**WHAT TO DO**
Where a line below holds the string "scopes", that line goes into the answer.

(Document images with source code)
======
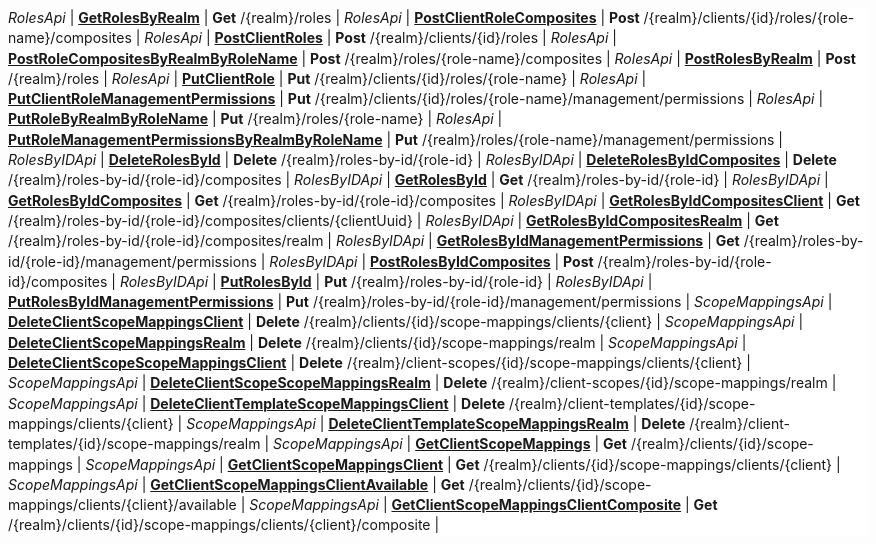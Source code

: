 *RolesApi* | [**GetRolesByRealm**](docs/clientsRolesApi.md#getrolesbyrealm) | **Get** /{realm}/roles | 
*RolesApi* | [**PostClientRoleComposites**](docs/clientsRolesApi.md#postclientrolecomposites) | **Post** /{realm}/clients/{id}/roles/{role-name}/composites | 
*RolesApi* | [**PostClientRoles**](docs/clientsRolesApi.md#postclientroles) | **Post** /{realm}/clients/{id}/roles | 
*RolesApi* | [**PostRoleCompositesByRealmByRoleName**](docs/clientsRolesApi.md#postrolecompositesbyrealmbyrolename) | **Post** /{realm}/roles/{role-name}/composites | 
*RolesApi* | [**PostRolesByRealm**](docs/clientsRolesApi.md#postrolesbyrealm) | **Post** /{realm}/roles | 
*RolesApi* | [**PutClientRole**](docs/clientsRolesApi.md#putclientrole) | **Put** /{realm}/clients/{id}/roles/{role-name} | 
*RolesApi* | [**PutClientRoleManagementPermissions**](docs/clientsRolesApi.md#putclientrolemanagementpermissions) | **Put** /{realm}/clients/{id}/roles/{role-name}/management/permissions | 
*RolesApi* | [**PutRoleByRealmByRoleName**](docs/clientsRolesApi.md#putrolebyrealmbyrolename) | **Put** /{realm}/roles/{role-name} | 
*RolesApi* | [**PutRoleManagementPermissionsByRealmByRoleName**](docs/clientsRolesApi.md#putrolemanagementpermissionsbyrealmbyrolename) | **Put** /{realm}/roles/{role-name}/management/permissions | 
*RolesByIDApi* | [**DeleteRolesById**](docs/clientsRolesByIDApi.md#deleterolesbyid) | **Delete** /{realm}/roles-by-id/{role-id} | 
*RolesByIDApi* | [**DeleteRolesByIdComposites**](docs/clientsRolesByIDApi.md#deleterolesbyidcomposites) | **Delete** /{realm}/roles-by-id/{role-id}/composites | 
*RolesByIDApi* | [**GetRolesById**](docs/clientsRolesByIDApi.md#getrolesbyid) | **Get** /{realm}/roles-by-id/{role-id} | 
*RolesByIDApi* | [**GetRolesByIdComposites**](docs/clientsRolesByIDApi.md#getrolesbyidcomposites) | **Get** /{realm}/roles-by-id/{role-id}/composites | 
*RolesByIDApi* | [**GetRolesByIdCompositesClient**](docs/clientsRolesByIDApi.md#getrolesbyidcompositesclient) | **Get** /{realm}/roles-by-id/{role-id}/composites/clients/{clientUuid} | 
*RolesByIDApi* | [**GetRolesByIdCompositesRealm**](docs/clientsRolesByIDApi.md#getrolesbyidcompositesrealm) | **Get** /{realm}/roles-by-id/{role-id}/composites/realm | 
*RolesByIDApi* | [**GetRolesByIdManagementPermissions**](docs/clientsRolesByIDApi.md#getrolesbyidmanagementpermissions) | **Get** /{realm}/roles-by-id/{role-id}/management/permissions | 
*RolesByIDApi* | [**PostRolesByIdComposites**](docs/clientsRolesByIDApi.md#postrolesbyidcomposites) | **Post** /{realm}/roles-by-id/{role-id}/composites | 
*RolesByIDApi* | [**PutRolesById**](docs/clientsRolesByIDApi.md#putrolesbyid) | **Put** /{realm}/roles-by-id/{role-id} | 
*RolesByIDApi* | [**PutRolesByIdManagementPermissions**](docs/clientsRolesByIDApi.md#putrolesbyidmanagementpermissions) | **Put** /{realm}/roles-by-id/{role-id}/management/permissions | 
*ScopeMappingsApi* | [**DeleteClientScopeMappingsClient**](docs/clientsScopeMappingsApi.md#deleteclientscopemappingsclient) | **Delete** /{realm}/clients/{id}/scope-mappings/clients/{client} | 
*ScopeMappingsApi* | [**DeleteClientScopeMappingsRealm**](docs/clientsScopeMappingsApi.md#deleteclientscopemappingsrealm) | **Delete** /{realm}/clients/{id}/scope-mappings/realm | 
*ScopeMappingsApi* | [**DeleteClientScopeScopeMappingsClient**](docs/clientsScopeMappingsApi.md#deleteclientscopescopemappingsclient) | **Delete** /{realm}/client-scopes/{id}/scope-mappings/clients/{client} | 
*ScopeMappingsApi* | [**DeleteClientScopeScopeMappingsRealm**](docs/clientsScopeMappingsApi.md#deleteclientscopescopemappingsrealm) | **Delete** /{realm}/client-scopes/{id}/scope-mappings/realm | 
*ScopeMappingsApi* | [**DeleteClientTemplateScopeMappingsClient**](docs/clientsScopeMappingsApi.md#deleteclienttemplatescopemappingsclient) | **Delete** /{realm}/client-templates/{id}/scope-mappings/clients/{client} | 
*ScopeMappingsApi* | [**DeleteClientTemplateScopeMappingsRealm**](docs/clientsScopeMappingsApi.md#deleteclienttemplatescopemappingsrealm) | **Delete** /{realm}/client-templates/{id}/scope-mappings/realm | 
*ScopeMappingsApi* | [**GetClientScopeMappings**](docs/clientsScopeMappingsApi.md#getclientscopemappings) | **Get** /{realm}/clients/{id}/scope-mappings | 
*ScopeMappingsApi* | [**GetClientScopeMappingsClient**](docs/clientsScopeMappingsApi.md#getclientscopemappingsclient) | **Get** /{realm}/clients/{id}/scope-mappings/clients/{client} | 
*ScopeMappingsApi* | [**GetClientScopeMappingsClientAvailable**](docs/clientsScopeMappingsApi.md#getclientscopemappingsclientavailable) | **Get** /{realm}/clients/{id}/scope-mappings/clients/{client}/available | 
*ScopeMappingsApi* | [**GetClientScopeMappingsClientComposite**](docs/clientsScopeMappingsApi.md#getclientscopemappingsclientcomposite) | **Get** /{realm}/clients/{id}/scope-mappings/clients/{client}/composite |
======
**EXERCISE RESULT**
*ScopeMappingsApi* | [**DeleteClientScopeScopeMappingsClient**](docs/clientsScopeMappingsApi.md#deleteclientscopescopemappingsclient) | **Delete** /{realm}/client-scopes/{id}/scope-mappings/clients/{client} | 
*ScopeMappingsApi* | [**DeleteClientScopeScopeMappingsRealm**](docs/clientsScopeMappingsApi.md#deleteclientscopescopemappingsrealm) | **Delete** /{realm}/client-scopes/{id}/scope-mappings/realm | 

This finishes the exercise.